More fundamentally, the tyranny of geography means that India must look beyond its immediate neighbourhood for meaningful regional cooperation. India is now a member of multiple regional organisations that have little to do with South Asia.
The sharpening international geopolitical rivalries, however, constrict the potential of regional groupings of which India is a member, like BRICS, BIMSTEC and SCO. The Quad, for its part, is perhaps becoming stronger through greater engagement among its leaders and senior officials, yet it paradoxically appears in danger of losing its Indo-Pacific strategic vision and purpose because of Biden’s focus on European security and his more conciliatory approach towards China.
India now pursues a non-doctrinaire foreign policy centred on shielding its strategic autonomy. The Biden administration’s attempts to bully New Delhi into shedding its neutrality failed last year. While preserving an independent foreign policy, India has simultaneously courted different powers
Another complicating factor is US sanctions policy which targets India’s neighbours like Myanmar and Iran, even as Washington has resumed its coddling of Pakistan. For example, US sanctions policy against Myanmar is becoming a stumbling block to turning BIMSTEC into a vibrant grouping. The US has stepped up pressure on ASEAN and New Delhi to isolate Myanmar, India’s gateway to continental Southeast Asia.
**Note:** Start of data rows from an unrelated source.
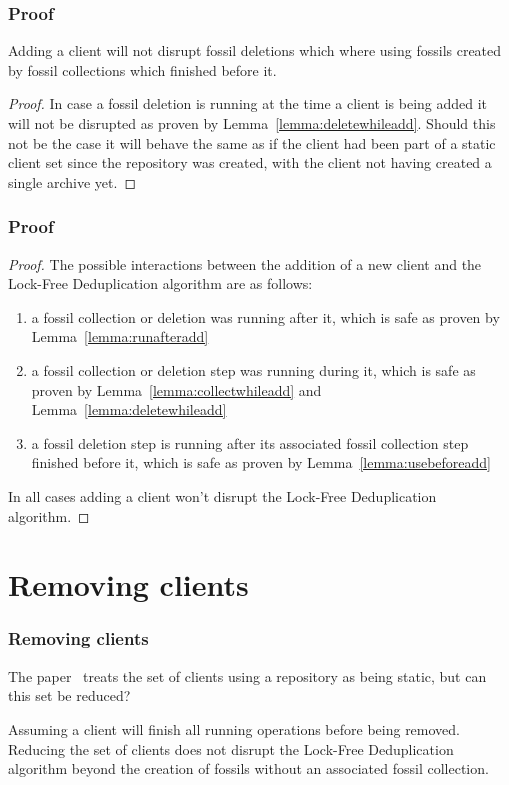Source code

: \documentclass[english,utf8,aspectratio=169]{beamer}
\begin{document}
    \begin{frame}
        \frametitle{Proof}
        \begin{lemma}
            \label{lemma:usebeforeadd}
            Adding a client will not disrupt fossil deletions which where using fossils created by
            fossil collections which finished before it.
        \end{lemma}
        \begin{proof}
            In case a fossil deletion is running at the time a client is being added it will not
            be disrupted as proven by Lemma~\ref{lemma:deletewhileadd}.
            Should this not be the case it will behave the same as if the client had been part of a
            static client set since the repository was created, with the client not having created
            a single archive yet.
        \end{proof}
    \end{frame}

    \begin{frame}
        \frametitle{Proof}
        \begin{proof}
            The possible interactions between the addition of a new client and the Lock-Free
            Deduplication algorithm are as follows:
            \begin{enumerate}
                \item a fossil collection or deletion was running after it, which is safe as proven
                    by Lemma~\ref{lemma:runafteradd}
                \item a fossil collection or deletion step was running during it, which is safe as proven
                    by Lemma~\ref{lemma:collectwhileadd} and Lemma~\ref{lemma:deletewhileadd}
                \item a fossil deletion step is running after its associated fossil collection step
                    finished before it, which is safe as proven by Lemma~\ref{lemma:usebeforeadd}
            \end{enumerate}
            In all cases adding a client won't disrupt the Lock-Free Deduplication algorithm.
        \end{proof}
    \end{frame}

    \section{Removing clients}
    \begin{frame}
        \frametitle{Removing clients}
        The paper~\cite{Duplicacy} treats the set of clients using a repository as being static,
        but can this set be reduced?
        \begin{theorem}
            Assuming a client will finish all running operations before being removed.
            Reducing the set of clients does not disrupt the Lock-Free Deduplication algorithm beyond
            the creation of fossils without an associated fossil collection.
        \end{theorem}
    \end{frame}
\end{document}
America’s sanctions often work to China’s advantage. For example, US sanctions against Iran have enabled China not only to secure oil at a hefty discount but also to become a top investor in, and security partner of, Iran. US sanctions are similarly pushing resource-rich Myanmar into China’s arms and complicating India’s diplomacy.
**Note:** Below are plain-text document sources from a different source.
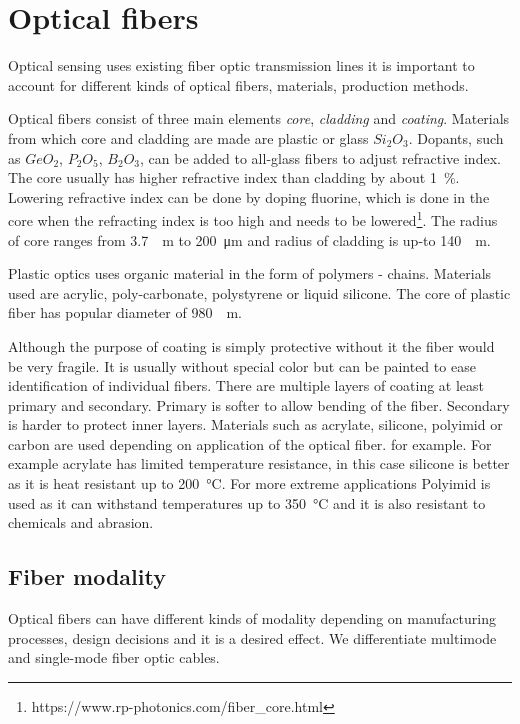 \section{Optical fibers}

Optical sensing uses existing fiber optic transmission lines it is important to account for different kinds of optical fibers, materials, production methods.

Optical fibers consist of three main elements \textit{core}, \textit{cladding} and \textit{coating}. Materials from which core and cladding are made are plastic or glass $Si_2O_3$. Dopants, such as $GeO_2$, $P_2O_5$, $B_2O_3$, can be added to all-glass fibers to adjust refractive index. The core usually has higher refractive index than cladding by about \qty{1}{\si{\percent}}. Lowering refractive index can be done by doping fluorine, which is done in the core when the refracting index is too high and needs to be lowered\footnote{https://www.rp-photonics.com/fiber\_core.html}. The radius of core ranges from \qty{3.7}{\si{\micro}\meter} to \qty{200}{\micro\meter} and radius of cladding is up-to \qty{140}{\si{\micro}\meter}\cite{}.

Plastic optics uses organic material in the form of polymers - chains. Materials used are acrylic, poly-carbonate, polystyrene or liquid silicone. The core of plastic fiber has popular diameter of \qty{980}{\si{\micro}\meter}.

Although the purpose of coating is simply protective without it the fiber would be very fragile. It is usually without special color but can be painted to ease identification of individual fibers. There are multiple layers of coating at least primary and secondary. Primary is softer to allow bending of the fiber. Secondary is harder to protect inner layers. Materials such as acrylate, silicone, polyimid or carbon are used depending on application of the optical fiber. for example. For example acrylate has limited temperature resistance, in this case silicone is better as it is heat resistant up to \qty{200}{\celsius}\cite{cabling}. For more extreme applications Polyimid is used as it can withstand temperatures up to \qty{350}{\celsius} and it is also resistant to chemicals and abrasion\cite{cabling}.

\subsection{Fiber modality}

Optical fibers can have different kinds of modality depending on manufacturing processes, design decisions and it is a desired effect. We differentiate multimode and single-mode fiber optic cables.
Meanwhile, the challenges of 2023 for India are also being underlined by the increased burden on the Indian economy being cast by the current international crisis. India’s import bill has risen sharply since last year.
Energy supplies and defence equipment constitute the biggest chunks of India’s imports. Thanks to the proxy conflict between the Western powers and Russia, the costs of both energy and arms imports have risen significantly, putting a heavier burden on the Indian economy.
However, India’s foreign exchange reserves remain relatively large. And India’s economic fundamentals are strong. Furthermore, India enjoys political stability. It has a stable and strong government whose approval ratings are exceptionally high, although it has been in power for more than eight years.
Another significant fact is that, at a time when the spectre of an economic recession haunts the West, India remains one of the world’s fastest-growing economies.
In a global recession scenario, there is little doubt that India’s economic growth will slow. However, India is better positioned than most other major economies to absorb global shocks. It is worth remembering that India weathered the 2008-09 global financial crisis much better than most other major economies. India’s GDP, in fact, grew by an average of 6 per cent in every quarter during the 2008-09 global financial crisis.
The Indian economy is actually quite different from most other Asian economies. India is a story of services-led economic growth. More fundamentally, the Indian economy relies largely on domestic consumption, not exports, for growth. By contrast, China’s trade surplus is now the main engine of its economy. Without it, Chinese growth would likely stall, especially as Xi strengthens state control over private companies.
The challenges of 2023, nevertheless, will test Indian leadership and its diplomacy, economic policy and management of defence and internal security.